*** Opening of Task input ***

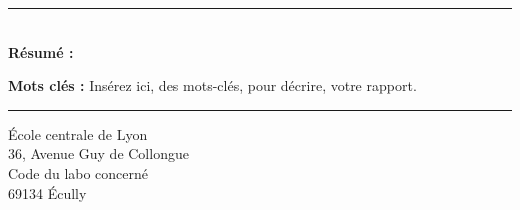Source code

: \documentclass[a4paper,12pt,french]{article}
\begin{document}
%
%



\newpage
\thispagestyle{empty}

\vspace*{\fill}
\noindent\rule[2pt]{\textwidth}{0.5pt}\\
{\textbf{Résumé :}}
\lipsum[1]

{\noindent\textbf{Mots clés :}}
Insérez ici, des mots-clés, pour décrire, votre rapport.
\\
\noindent\rule[2pt]{\textwidth}{0.5pt}
\begin{center}
  École centrale de Lyon\\
  36, Avenue Guy de Collongue\\
  Code du labo concerné\\
  69134 Écully
\end{center}
\vspace*{\fill}
\end{document}
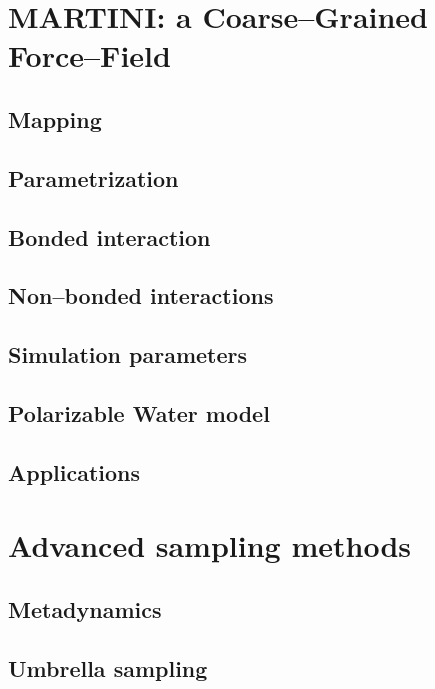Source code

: \section{MARTINI: a Coarse--Grained Force--Field}
	\subsection{Mapping}
	\subsection{Parametrization}
	\subsection{Bonded interaction}
	\subsection{Non--bonded interactions}
	\subsection{Simulation parameters}
	\subsection{Polarizable Water model}
	\subsection{Applications}

\section{Advanced sampling methods}
	\subsection{Metadynamics}

	\subsection{Umbrella sampling} %
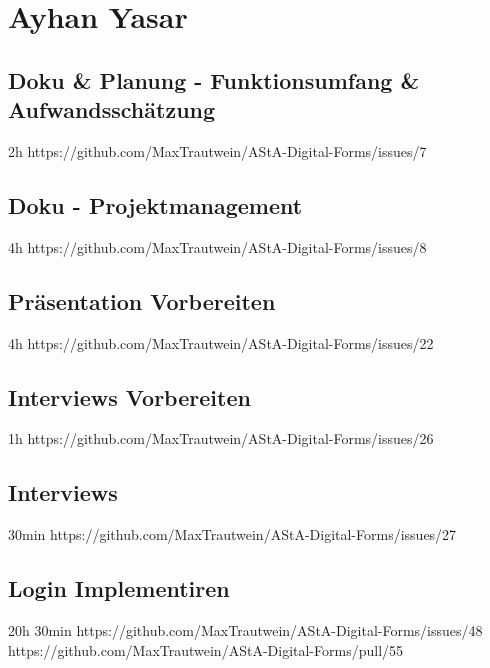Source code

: \subsection{}


\subsection{}


\section{Ayhan Yasar}\label{sec:ayhan-yasar}

\subsection{Doku & Planung - Funktionsumfang & Aufwandsschätzung}
2h
https://github.com/MaxTrautwein/AStA-Digital-Forms/issues/7

\subsection{Doku - Projektmanagement}
4h
https://github.com/MaxTrautwein/AStA-Digital-Forms/issues/8


\subsection{Präsentation Vorbereiten}
4h
https://github.com/MaxTrautwein/AStA-Digital-Forms/issues/22
\subsection{Interviews Vorbereiten}
1h
https://github.com/MaxTrautwein/AStA-Digital-Forms/issues/26
\subsection{Interviews}
30min
https://github.com/MaxTrautwein/AStA-Digital-Forms/issues/27
\subsection{Login Implementiren}
20h 30min
https://github.com/MaxTrautwein/AStA-Digital-Forms/issues/48
https://github.com/MaxTrautwein/AStA-Digital-Forms/pull/55
\subsection{}


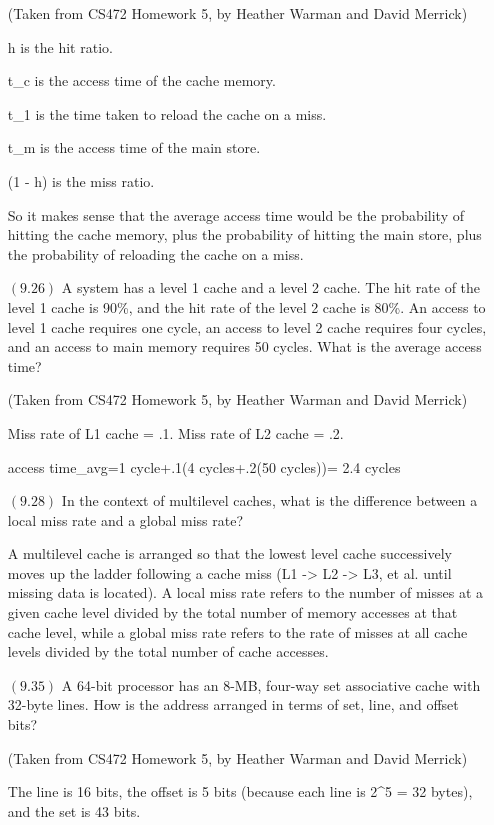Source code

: \documentclass[letterpaper,10pt,titlepage]{article}
\begin{document}
\begin{enumerate}
(Taken from CS472 Homework 5, by Heather Warman and David Merrick)

h is the hit ratio.

t\_c is the access time of the cache memory.

t\_1 is the time taken to reload the cache on a miss.

t\_m is the access time of the main store.

(1 - h) is the miss ratio.

So it makes sense that the average access time would be the probability of hitting the cache memory, plus the probability of hitting the main store, plus the probability of reloading the cache on a miss.


\item[$(9.26)$] A system has a level 1 cache and a level 2 cache. The hit rate of the level 1 cache is 90\%, and the hit rate of
the level 2 cache is 80\%. An access to level 1 cache requires one cycle, an access to level 2 cache requires four cycles, and an access to main memory requires 50 cycles. What is the average access time? 

(Taken from CS472 Homework 5, by Heather Warman and David Merrick)

Miss rate of L1 cache = .1. 
Miss rate of L2 cache = .2. 

access time\_avg=1 cycle+.1(4 cycles+.2(50 cycles))= 2.4 cycles


\item[$(9.28)$] In the context of multilevel caches, what is the difference between a local miss rate and a global miss rate?

A multilevel cache is arranged so that the lowest level cache successively moves up the ladder following a cache miss (L1 -> L2 -> L3, et al. until missing data is located). A local miss rate refers to the number of misses at a given cache level divided by the total number of memory accesses at that cache level, while a global miss rate refers to the rate of misses at all cache levels divided by the total number of cache accesses.

\item[$(9.35)$] A 64-bit processor has an 8-MB, four-way set associative cache with 32-byte lines. How is the address arranged in terms of set, line, and offset bits? 

(Taken from CS472 Homework 5, by Heather Warman and David Merrick)

The line is 16 bits, the offset is 5 bits (because each line is 2^5 = 32 bytes), and the set is 43 bits.


\end{enumerate}
\end{document}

*** Close of Task input ***

## What is needed
From the first line to the last, repeat the records above exactly, leaving out the pictures.

## Solution to this problem
Source code

: \documentclass[a4paper,12pt,french]{article}
\begin{document}
%
%



\newpage
\thispagestyle{empty}

\vspace*{\fill}
\noindent\rule[2pt]{\textwidth}{0.5pt}\\
{\textbf{Résumé :}}
\lipsum[1]

{\noindent\textbf{Mots clés :}}
Insérez ici, des mots-clés, pour décrire, votre rapport.
\\
\noindent\rule[2pt]{\textwidth}{0.5pt}
\begin{center}
  École centrale de Lyon\\
  36, Avenue Guy de Collongue\\
  Code du labo concerné\\
  69134 Écully
\end{center}
\vspace*{\fill}
\end{document}
Source code

: \section{MARTINI: a Coarse--Grained Force--Field}
	\subsection{Mapping}
	\subsection{Parametrization}
	\subsection{Bonded interaction}
	\subsection{Non--bonded interactions}
	\subsection{Simulation parameters}
	\subsection{Polarizable Water model}
	\subsection{Applications}

\section{Advanced sampling methods}
	\subsection{Metadynamics}

	\subsection{Umbrella sampling} %
Source code

: \subsection{}


\subsection{}


\section{Ayhan Yasar}\label{sec:ayhan-yasar}

\subsection{Doku & Planung - Funktionsumfang & Aufwandsschätzung}
2h
https://github.com/MaxTrautwein/AStA-Digital-Forms/issues/7

\subsection{Doku - Projektmanagement}
4h
https://github.com/MaxTrautwein/AStA-Digital-Forms/issues/8


\subsection{Präsentation Vorbereiten}
4h
https://github.com/MaxTrautwein/AStA-Digital-Forms/issues/22
\subsection{Interviews Vorbereiten}
1h
https://github.com/MaxTrautwein/AStA-Digital-Forms/issues/26
\subsection{Interviews}
30min
https://github.com/MaxTrautwein/AStA-Digital-Forms/issues/27
\subsection{Login Implementiren}
20h 30min
https://github.com/MaxTrautwein/AStA-Digital-Forms/issues/48
https://github.com/MaxTrautwein/AStA-Digital-Forms/pull/55
\subsection{}


Source code

: \documentclass[letterpaper,10pt,titlepage]{article}
\begin{document}
\begin{enumerate}
(Taken from CS472 Homework 5, by Heather Warman and David Merrick)

h is the hit ratio.

t\_c is the access time of the cache memory.

t\_1 is the time taken to reload the cache on a miss.

t\_m is the access time of the main store.

(1 - h) is the miss ratio.

So it makes sense that the average access time would be the probability of hitting the cache memory, plus the probability of hitting the main store, plus the probability of reloading the cache on a miss.


\item[$(9.26)$] A system has a level 1 cache and a level 2 cache. The hit rate of the level 1 cache is 90\%, and the hit rate of
the level 2 cache is 80\%. An access to level 1 cache requires one cycle, an access to level 2 cache requires four cycles, and an access to main memory requires 50 cycles. What is the average access time? 

(Taken from CS472 Homework 5, by Heather Warman and David Merrick)

Miss rate of L1 cache = .1. 
Miss rate of L2 cache = .2. 

access time\_avg=1 cycle+.1(4 cycles+.2(50 cycles))= 2.4 cycles


\item[$(9.28)$] In the context of multilevel caches, what is the difference between a local miss rate and a global miss rate?

A multilevel cache is arranged so that the lowest level cache successively moves up the ladder following a cache miss (L1 -> L2 -> L3, et al. until missing data is located). A local miss rate refers to the number of misses at a given cache level divided by the total number of memory accesses at that cache level, while a global miss rate refers to the rate of misses at all cache levels divided by the total number of cache accesses.

\item[$(9.35)$] A 64-bit processor has an 8-MB, four-way set associative cache with 32-byte lines. How is the address arranged in terms of set, line, and offset bits? 

(Taken from CS472 Homework 5, by Heather Warman and David Merrick)

The line is 16 bits, the offset is 5 bits (because each line is 2^5 = 32 bytes), and the set is 43 bits.


\end{enumerate}
\end{document}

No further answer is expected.